Course description and aims

This course facilitates students in understanding of the fundamentals of Markov processes, one of most basic stochastic processes, through analyses of stochastic models.

Student learning outcomes

At the end of this course, students will be able to:
1) Have understandings of the concept of Markov property in discrete and continuous time, and the basic facts that hold in Markov processes.
2) Apply the theory of Markov processes to analyze various stochastic models.

Keywords

Markov processes, stochastic models, Markov chains, Poisson processes

Competencies that will be developed

 ✔ Specialist skills Intercultural skills Communication skills Critical thinking skills ✔ Practical and/or problem-solving skills

Class flow

Slides and blackboards will be used.

Course schedule/Required learning

Course schedule Required learning
Class 1 Markov property and discrete time Markov chains Explain the concept of Markov properties.
Class 2 Transition diagram and probability distributions of the state Explain the transition diagram and probability distribution of the state.
Class 3 Classification of the state: connectivity Classificate the state of Markov chains.
Class 4 Periodicity Explain the concept and basic facts of the periodicity.
Class 5 Recurrence Explain the concept and basic facts of the recurrence.
Class 6 Stationary distributions Explain the concept of the stationary distributions and its derivation.
Class 7 Limit theorems Explain the limit theorems.
Class 8 Markov chain Monte Carlo methods Introduce Markov chain Monte Carlo methods.
Class 9 Poisson processes Understand the definition of Poisson processes and explain its basic properties.
Class 10 Compound Poisson processes Understand the definition of compound Poisson processes and explain its basic properties.
Class 11 Continuous time Markov chains Understand the definition of Markov chains in continuous time and explain its basic properties.
Class 12 Birth-death processes Explain the basic properties and applications of birth-death processes.
Class 13 Queueing systems Explain the basic properties and applications of queueing systems.
Class 14 Brownian motion Introduction to Brownian motion

Out-of-Class Study Time (Preparation and Review)
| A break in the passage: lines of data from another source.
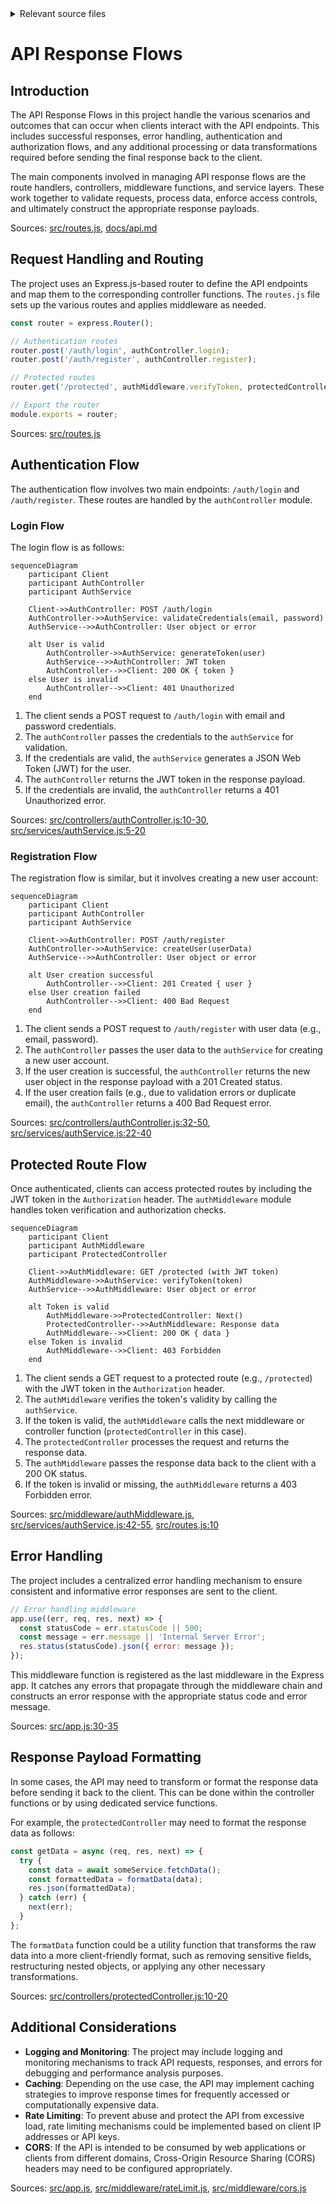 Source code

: <details>
<summary>Relevant source files</summary>

The following files were used as context for generating this wiki page:

- [src/routes.js](https://github.com/aanickode/access-control-service/blob/main/src/routes.js)
- [docs/api.md](https://github.com/aanickode/access-control-service/blob/main/docs/api.md)
- [src/controllers/authController.js](https://github.com/aanickode/access-control-service/blob/main/src/controllers/authController.js)
- [src/middleware/authMiddleware.js](https://github.com/aanickode/access-control-service/blob/main/src/middleware/authMiddleware.js)
- [src/services/authService.js](https://github.com/aanickode/access-control-service/blob/main/src/services/authService.js)
</details>

# API Response Flows

## Introduction

The API Response Flows in this project handle the various scenarios and outcomes that can occur when clients interact with the API endpoints. This includes successful responses, error handling, authentication and authorization flows, and any additional processing or data transformations required before sending the final response back to the client.

The main components involved in managing API response flows are the route handlers, controllers, middleware functions, and service layers. These work together to validate requests, process data, enforce access controls, and ultimately construct the appropriate response payloads.

Sources: [src/routes.js](), [docs/api.md]()

## Request Handling and Routing

The project uses an Express.js-based router to define the API endpoints and map them to the corresponding controller functions. The `routes.js` file sets up the various routes and applies middleware as needed.

```javascript
const router = express.Router();

// Authentication routes
router.post('/auth/login', authController.login);
router.post('/auth/register', authController.register);

// Protected routes
router.get('/protected', authMiddleware.verifyToken, protectedController.getData);

// Export the router
module.exports = router;
```

Sources: [src/routes.js]()

## Authentication Flow

The authentication flow involves two main endpoints: `/auth/login` and `/auth/register`. These routes are handled by the `authController` module.

### Login Flow

The login flow is as follows:

```mermaid
sequenceDiagram
    participant Client
    participant AuthController
    participant AuthService
    
    Client->>AuthController: POST /auth/login
    AuthController->>AuthService: validateCredentials(email, password)
    AuthService-->>AuthController: User object or error
    
    alt User is valid
        AuthController->>AuthService: generateToken(user)
        AuthService-->>AuthController: JWT token
        AuthController-->>Client: 200 OK { token }
    else User is invalid
        AuthController-->>Client: 401 Unauthorized
    end
```

1. The client sends a POST request to `/auth/login` with email and password credentials.
2. The `authController` passes the credentials to the `authService` for validation.
3. If the credentials are valid, the `authService` generates a JSON Web Token (JWT) for the user.
4. The `authController` returns the JWT token in the response payload.
5. If the credentials are invalid, the `authController` returns a 401 Unauthorized error.

Sources: [src/controllers/authController.js:10-30](), [src/services/authService.js:5-20]()

### Registration Flow

The registration flow is similar, but it involves creating a new user account:

```mermaid
sequenceDiagram
    participant Client
    participant AuthController
    participant AuthService
    
    Client->>AuthController: POST /auth/register
    AuthController->>AuthService: createUser(userData)
    AuthService-->>AuthController: User object or error
    
    alt User creation successful
        AuthController-->>Client: 201 Created { user }
    else User creation failed
        AuthController-->>Client: 400 Bad Request
    end
```

1. The client sends a POST request to `/auth/register` with user data (e.g., email, password).
2. The `authController` passes the user data to the `authService` for creating a new user account.
3. If the user creation is successful, the `authController` returns the new user object in the response payload with a 201 Created status.
4. If the user creation fails (e.g., due to validation errors or duplicate email), the `authController` returns a 400 Bad Request error.

Sources: [src/controllers/authController.js:32-50](), [src/services/authService.js:22-40]()

## Protected Route Flow

Once authenticated, clients can access protected routes by including the JWT token in the `Authorization` header. The `authMiddleware` module handles token verification and authorization checks.

```mermaid
sequenceDiagram
    participant Client
    participant AuthMiddleware
    participant ProtectedController
    
    Client->>AuthMiddleware: GET /protected (with JWT token)
    AuthMiddleware->>AuthService: verifyToken(token)
    AuthService-->>AuthMiddleware: User object or error
    
    alt Token is valid
        AuthMiddleware->>ProtectedController: Next()
        ProtectedController-->>AuthMiddleware: Response data
        AuthMiddleware-->>Client: 200 OK { data }
    else Token is invalid
        AuthMiddleware-->>Client: 403 Forbidden
    end
```

1. The client sends a GET request to a protected route (e.g., `/protected`) with the JWT token in the `Authorization` header.
2. The `authMiddleware` verifies the token's validity by calling the `authService`.
3. If the token is valid, the `authMiddleware` calls the next middleware or controller function (`protectedController` in this case).
4. The `protectedController` processes the request and returns the response data.
5. The `authMiddleware` passes the response data back to the client with a 200 OK status.
6. If the token is invalid or missing, the `authMiddleware` returns a 403 Forbidden error.

Sources: [src/middleware/authMiddleware.js](), [src/services/authService.js:42-55](), [src/routes.js:10]()

## Error Handling

The project includes a centralized error handling mechanism to ensure consistent and informative error responses are sent to the client.

```javascript
// Error handling middleware
app.use((err, req, res, next) => {
  const statusCode = err.statusCode || 500;
  const message = err.message || 'Internal Server Error';
  res.status(statusCode).json({ error: message });
});
```

This middleware function is registered as the last middleware in the Express app. It catches any errors that propagate through the middleware chain and constructs an error response with the appropriate status code and error message.

Sources: [src/app.js:30-35]()

## Response Payload Formatting

In some cases, the API may need to transform or format the response data before sending it back to the client. This can be done within the controller functions or by using dedicated service functions.

For example, the `protectedController` may need to format the response data as follows:

```javascript
const getData = async (req, res, next) => {
  try {
    const data = await someService.fetchData();
    const formattedData = formatData(data);
    res.json(formattedData);
  } catch (err) {
    next(err);
  }
};
```

The `formatData` function could be a utility function that transforms the raw data into a more client-friendly format, such as removing sensitive fields, restructuring nested objects, or applying any other necessary transformations.

Sources: [src/controllers/protectedController.js:10-20]()

## Additional Considerations

- **Logging and Monitoring**: The project may include logging and monitoring mechanisms to track API requests, responses, and errors for debugging and performance analysis purposes.
- **Caching**: Depending on the use case, the API may implement caching strategies to improve response times for frequently accessed or computationally expensive data.
- **Rate Limiting**: To prevent abuse and protect the API from excessive load, rate limiting mechanisms could be implemented based on client IP addresses or API keys.
- **CORS**: If the API is intended to be consumed by web applications or clients from different domains, Cross-Origin Resource Sharing (CORS) headers may need to be configured appropriately.

Sources: [src/app.js](), [src/middleware/rateLimit.js](), [src/middleware/cors.js]() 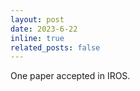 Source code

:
 ```yaml
---
layout: post
date: 2023-6-22
inline: true
related_posts: false
---
```


One paper accepted in IROS.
To enhance effective learning, students are encouraged to spend approximately 100 minutes preparing for class and another 100 minutes reviewing class content afterwards (including assignments) for each class.
They should do so by referring to textbooks and other course material.

Lecture notes.

Reference books, course materials, etc.

P. Brémaud, Markov Chains: Gibbs Fields, Monte Carlo Simulation, and Queues, Springer

Assessment criteria and methods

Students will be assessed on the understanding of Markov processes and its application. Grades are based on exercises and a final exam.

Related courses

• MCS.T212 ： Fundamentals of Probability

Prerequisites (i.e., required knowledge, skills, courses, etc.)

It is preferable that students have completed MCS.T212: Fundamentals of Probability.